Currently we do agressively path normalizations by replacing '/' with '\' on Windows and '\' with '/' on Unix. NormalizePath()
It is acceptable for Windows but has side affects on Unix because '\' is valid char in directory/file names.
.Net Core do the same for Windows but don't the normalization for Unix.
IsPathRooted on Unix (IsDirectorySeparator)
IsPathRooted on Windows (IsDirectorySeparator)
NormalizeDirectorySeparators on Unix
NormalizeDirectorySeparators on Windows
As you see Unix takes into account only '/' and Windows both '\' and '/'.
Should we follow .Net Core in the path normalization?
Related issues:
Simple side affect repo on Unix below:
mkdir /\
cd \
$pwd
\
/
My vote is to follow .NET Core's lead.
In general we should avoid hiding native capabilities, unless absolutely necessary.
Just to add another example:
On Unix, New-Item -Directory Path a\b, instead of creating a single dir. literally named a\b - which is what the nativemkdir a\b does - it creates _two_ directories, subdir a with a subdir b; again a consequence of automatically translating a\b into a/b.
Conversely, Set-Location won't let you change to a directory literally named a\b.
I found the same problem in registry provider. #5536
It seems we have to move the normalization of paths and possibly (partially) globbing into providers.
Worth noting that changing the behaviour so that only forward slashes work on UNIX(-like) would potentially break a lot of otherwise cross-platform scripts, and would mean that PowerShell 6 on Windows supports UNIX-style paths, but PowerShell 6 on UNIX does not support Windows-style paths (which seems sort of the wrong way round).
cross-platform scripts
They don't exist before 6.0. And cross-platform paths too. We can't break what does not yet exist. Currently we can get cross-platform paths only by means of Join-Path. A script must be written this way to be cross platform (If ignore invalid characters in paths). But this is not a complete solution because some paths is masked by the normalization.

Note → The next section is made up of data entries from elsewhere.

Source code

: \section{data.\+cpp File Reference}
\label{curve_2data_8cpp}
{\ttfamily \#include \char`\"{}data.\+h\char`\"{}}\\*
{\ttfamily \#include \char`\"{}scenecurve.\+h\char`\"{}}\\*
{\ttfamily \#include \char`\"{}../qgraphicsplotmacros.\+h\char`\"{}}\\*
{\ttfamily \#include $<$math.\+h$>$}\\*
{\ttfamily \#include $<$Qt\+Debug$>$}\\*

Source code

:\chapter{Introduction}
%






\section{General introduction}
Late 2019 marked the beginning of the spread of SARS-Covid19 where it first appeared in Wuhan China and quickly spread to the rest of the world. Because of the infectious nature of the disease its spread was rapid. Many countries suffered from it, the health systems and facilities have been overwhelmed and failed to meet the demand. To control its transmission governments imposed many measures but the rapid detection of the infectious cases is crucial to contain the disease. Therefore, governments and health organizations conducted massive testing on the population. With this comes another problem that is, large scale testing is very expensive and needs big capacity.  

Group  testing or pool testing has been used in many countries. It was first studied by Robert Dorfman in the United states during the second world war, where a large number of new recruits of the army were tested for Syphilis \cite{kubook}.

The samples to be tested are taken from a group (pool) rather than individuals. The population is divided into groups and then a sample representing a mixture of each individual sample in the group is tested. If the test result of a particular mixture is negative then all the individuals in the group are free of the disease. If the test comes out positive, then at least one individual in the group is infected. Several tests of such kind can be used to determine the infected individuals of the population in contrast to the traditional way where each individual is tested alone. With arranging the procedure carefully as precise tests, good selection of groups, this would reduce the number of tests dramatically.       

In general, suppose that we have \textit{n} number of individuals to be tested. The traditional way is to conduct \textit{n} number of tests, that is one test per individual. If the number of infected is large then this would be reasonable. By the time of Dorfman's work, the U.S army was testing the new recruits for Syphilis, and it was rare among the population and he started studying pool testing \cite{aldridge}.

In addition to Join-Path, we could consider an accelerator like [portablepathinfo]@($Home, "etc", "app.cfg") to get $Home/etc/app.cfg on Unix and $Home\etc\app.cfg on Windows. Both should take in account invalid characters in paths. To allow non-portable characters we could use special parameter in Join-Path and maybe [pathinfo] accelerator. With this in mind, we could do the normalization of smarter.
Note that you've always been able to use \ and / interchangeably on Windows - while there may be individual external utilities that don't support / (also, support in cmd.exe is patchy), all the major APIs support it (WinAPI, COM, .NET).
Thus - aside from ruling out illegal-in-a-filename characters - literal use of / works as a cross-platform filesystem-path separator.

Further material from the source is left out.